>>>>
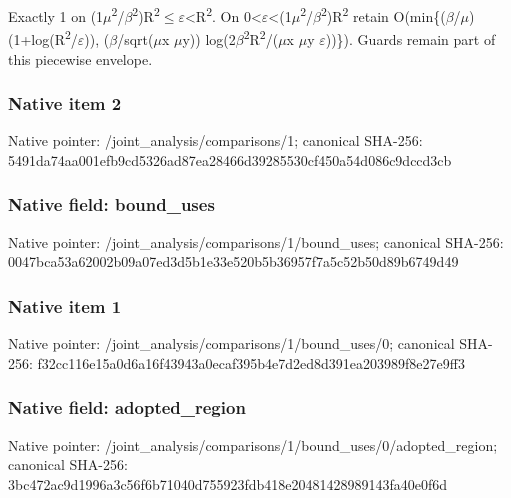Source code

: \documentclass[10pt,a4paper]{article}
\begin{document}
Exactly 1 on (1\ensuremath{\mu}\textsuperscript{2}/\ensuremath{\beta}\textsuperscript{2})R\textsuperscript{2}\ensuremath{\le}\ensuremath{\varepsilon}<R\textsuperscript{2}. On 0<\ensuremath{\varepsilon}<(1\ensuremath{\mu}\textsuperscript{2}/\ensuremath{\beta}\textsuperscript{2})R\textsuperscript{2} retain O(min\{(\ensuremath{\beta}/\ensuremath{\mu})(1+log(R\textsuperscript{2}/\ensuremath{\varepsilon})), (\ensuremath{\beta}/sqrt(\ensuremath{\mu}x \ensuremath{\mu}y)) log(2\ensuremath{\beta}\textsuperscript{2}R\textsuperscript{2}/(\ensuremath{\mu}x \ensuremath{\mu}y \ensuremath{\varepsilon}))\}). Guards remain part of this piecewise envelope.


\subsubsection{Native item 2}


Native pointer: /joint\_analysis/comparisons/1; canonical SHA-256: 5491da74aa001efb9cd5326a\allowbreak{}d87ea28466d39285530cf450\allowbreak{}a54d086c9dccd3cb



\subsubsection{Native field: bound\_uses}


Native pointer: /joint\_analysis/comparis\allowbreak{}ons/1/bound\_uses; canonical SHA-256: 0047bca53a62002b09a07ed3\allowbreak{}d5b1e33e520b5b36957f7a5c\allowbreak{}52b50d89b6749d49



\subsubsection{Native item 1}


Native pointer: /joint\_analysis/comparis\allowbreak{}ons/1/bound\_uses/0; canonical SHA-256: f32cc116e15a0d6a16f43943\allowbreak{}a0ecaf395b4e7d2ed8d391ea\allowbreak{}203989f8e27e9ff3



\subsubsection{Native field: adopted\_region}


Native pointer: /joint\_analysis/comparis\allowbreak{}ons/1/bound\_uses/0/adopt\allowbreak{}ed\_region; canonical SHA-256: 3bc472ac9d1996a3c56f6b71\allowbreak{}040d755923fdb418e2048142\allowbreak{}8989143fa40e0f6d
\end{document}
<<<<
(What this task involves)
The full set of entries should be transcribed exactly, pictures left aside.

(Response)
Source code

: \documentclass[10pt,a4paper]{article}
\begin{document}
Exactly 1 on (1\ensuremath{\mu}\textsuperscript{2}/\ensuremath{\beta}\textsuperscript{2})R\textsuperscript{2}\ensuremath{\le}\ensuremath{\varepsilon}<R\textsuperscript{2}. On 0<\ensuremath{\varepsilon}<(1\ensuremath{\mu}\textsuperscript{2}/\ensuremath{\beta}\textsuperscript{2})R\textsuperscript{2} retain O(min\{(\ensuremath{\beta}/\ensuremath{\mu})(1+log(R\textsuperscript{2}/\ensuremath{\varepsilon})), (\ensuremath{\beta}/sqrt(\ensuremath{\mu}x \ensuremath{\mu}y)) log(2\ensuremath{\beta}\textsuperscript{2}R\textsuperscript{2}/(\ensuremath{\mu}x \ensuremath{\mu}y \ensuremath{\varepsilon}))\}). Guards remain part of this piecewise envelope.


\subsubsection{Native item 2}


Native pointer: /joint\_analysis/comparisons/1; canonical SHA-256: 5491da74aa001efb9cd5326a\allowbreak{}d87ea28466d39285530cf450\allowbreak{}a54d086c9dccd3cb



\subsubsection{Native field: bound\_uses}


Native pointer: /joint\_analysis/comparis\allowbreak{}ons/1/bound\_uses; canonical SHA-256: 0047bca53a62002b09a07ed3\allowbreak{}d5b1e33e520b5b36957f7a5c\allowbreak{}52b50d89b6749d49



\subsubsection{Native item 1}


Native pointer: /joint\_analysis/comparis\allowbreak{}ons/1/bound\_uses/0; canonical SHA-256: f32cc116e15a0d6a16f43943\allowbreak{}a0ecaf395b4e7d2ed8d391ea\allowbreak{}203989f8e27e9ff3



\subsubsection{Native field: adopted\_region}


Native pointer: /joint\_analysis/comparis\allowbreak{}ons/1/bound\_uses/0/adopt\allowbreak{}ed\_region; canonical SHA-256: 3bc472ac9d1996a3c56f6b71\allowbreak{}040d755923fdb418e2048142\allowbreak{}8989143fa40e0f6d
\end{document}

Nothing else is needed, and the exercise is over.